«Hai mai litigato coi tuoi fratelli?» I bambini parlano di pace col Papa
A mezzogiorno di lunedì 11 maggio, nell’Aula Paolo VI in Vaticano, Papa Francesco ha ricevuto in udienza bambini e ragazzi di scuole primarie provenienti da tutta Italia, protagonisti della manifestazione promossa dalla Fondazione “La Fabbrica della Pace” e dal Comitato promotore dell’omonima Fondazione. Il Papa ha risposto a braccio alle domande postegli dai bambini. Riportiamo la trascrizione del dialogo, pubblicato dal sito news.va.
Cari bambini, buongiorno!
E cari non-bambini, buongiorno!
Ho sentito le domande che voi avete fatto.
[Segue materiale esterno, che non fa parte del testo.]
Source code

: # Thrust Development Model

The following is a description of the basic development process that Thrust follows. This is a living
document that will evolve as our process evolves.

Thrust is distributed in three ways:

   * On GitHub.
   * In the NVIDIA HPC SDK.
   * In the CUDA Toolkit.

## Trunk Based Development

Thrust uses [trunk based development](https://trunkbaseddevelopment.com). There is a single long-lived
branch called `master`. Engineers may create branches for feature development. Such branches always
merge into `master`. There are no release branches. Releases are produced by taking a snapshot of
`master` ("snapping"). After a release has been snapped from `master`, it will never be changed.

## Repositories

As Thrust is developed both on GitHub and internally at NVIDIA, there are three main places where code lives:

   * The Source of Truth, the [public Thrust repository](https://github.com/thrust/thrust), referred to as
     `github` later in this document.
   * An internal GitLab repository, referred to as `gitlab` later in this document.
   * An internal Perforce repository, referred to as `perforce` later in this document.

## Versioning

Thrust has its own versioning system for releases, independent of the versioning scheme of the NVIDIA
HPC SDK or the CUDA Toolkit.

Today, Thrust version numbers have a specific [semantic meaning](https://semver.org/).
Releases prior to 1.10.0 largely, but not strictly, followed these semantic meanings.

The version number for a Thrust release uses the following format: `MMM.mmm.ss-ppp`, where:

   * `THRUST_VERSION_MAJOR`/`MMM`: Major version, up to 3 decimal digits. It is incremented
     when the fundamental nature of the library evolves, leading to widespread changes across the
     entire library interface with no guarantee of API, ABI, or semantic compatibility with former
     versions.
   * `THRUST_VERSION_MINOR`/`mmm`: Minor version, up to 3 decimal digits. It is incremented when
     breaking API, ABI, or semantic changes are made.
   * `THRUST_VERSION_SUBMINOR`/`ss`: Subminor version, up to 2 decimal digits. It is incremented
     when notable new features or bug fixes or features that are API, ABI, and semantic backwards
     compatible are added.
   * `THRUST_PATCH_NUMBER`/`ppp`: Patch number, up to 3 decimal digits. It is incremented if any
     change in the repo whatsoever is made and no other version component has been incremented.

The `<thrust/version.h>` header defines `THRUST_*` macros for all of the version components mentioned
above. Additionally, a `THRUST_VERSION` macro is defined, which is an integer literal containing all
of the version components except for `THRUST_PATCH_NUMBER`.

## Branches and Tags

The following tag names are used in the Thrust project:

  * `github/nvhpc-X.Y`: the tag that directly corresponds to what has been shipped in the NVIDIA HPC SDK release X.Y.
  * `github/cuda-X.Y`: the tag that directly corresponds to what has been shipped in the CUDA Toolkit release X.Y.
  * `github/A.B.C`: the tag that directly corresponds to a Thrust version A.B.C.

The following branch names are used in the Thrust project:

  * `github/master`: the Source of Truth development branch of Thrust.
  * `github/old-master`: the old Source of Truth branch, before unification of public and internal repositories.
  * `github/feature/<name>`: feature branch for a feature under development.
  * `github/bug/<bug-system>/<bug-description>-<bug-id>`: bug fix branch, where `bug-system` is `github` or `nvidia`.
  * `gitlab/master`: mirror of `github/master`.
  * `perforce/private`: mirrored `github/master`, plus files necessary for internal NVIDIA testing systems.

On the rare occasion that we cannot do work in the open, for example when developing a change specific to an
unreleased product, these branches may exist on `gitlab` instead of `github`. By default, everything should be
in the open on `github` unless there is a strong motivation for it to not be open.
Io le ho scritte qui, le domande… Sono 13. Ma siete stati bravi a fare le domande! Io parlerò partendo dalle domande che voi avete fatto.
Chiara: «Litigo spesso con mia sorella. Ma tu hai mai litigato con la tua famiglia?»
«È una domanda reale. Io ho la tentazione di fare questa domanda: Alzi la mano chi non ha mai litigato con un fratello o con qualcuno della famiglia, proprio mai!...Tutti lo abbiamo fatto! È parte della vita, perché “io voglio fare un gioco”, l’altro vuole farne un altro, e poi litighiamo... Ma alla fine l’importante è fare la pace. Sì: litighiamo, ma non dobbiamo finire la giornata senza fare la pace. Tenete sempre in mente questo. A volte io ho ragione, l’altro ha sbagliato, come vado a chiedere scusa? Non chiedo scusa, ma faccio un gesto, e l’amicizia continua. Questo è possibile: non lasciate che l’aver litigato vada al giorno dopo. Questo è brutto! Non finire la giornata senza fare la pace. Anch’io ho litigato tante volte, anche adesso... Mi riscaldo un po’, ma cerco sempre di fare la pace insieme. È umano litigare. L’importante è che non rimanga, che dopo ci sia la pace. Capito?».
«Vorrei recitare una poesia al Papa. Il titolo della poesia è “La pace si costruisce”...».
È vero, la pace si costruisce ogni giorno. Non vuol dire che non ci siano le guerre. Con dolore ci saranno le guerre... Pensiamo che un giorno non ci siano guerre, e poi? Per non cadere in un’altra guerra si costruisce la pace ogni giorno. La pace non è un prodotto industriale: la pace è un prodotto artigianale. Si costruisce ogni giorno con il nostro lavoro, con la nostra vita, con il nostro amore, con la nostra vicinanza, con il nostro volerci bene. Capito? La pace si costruisce ogni giorno!».
(AP Photo/Riccardo De Luca)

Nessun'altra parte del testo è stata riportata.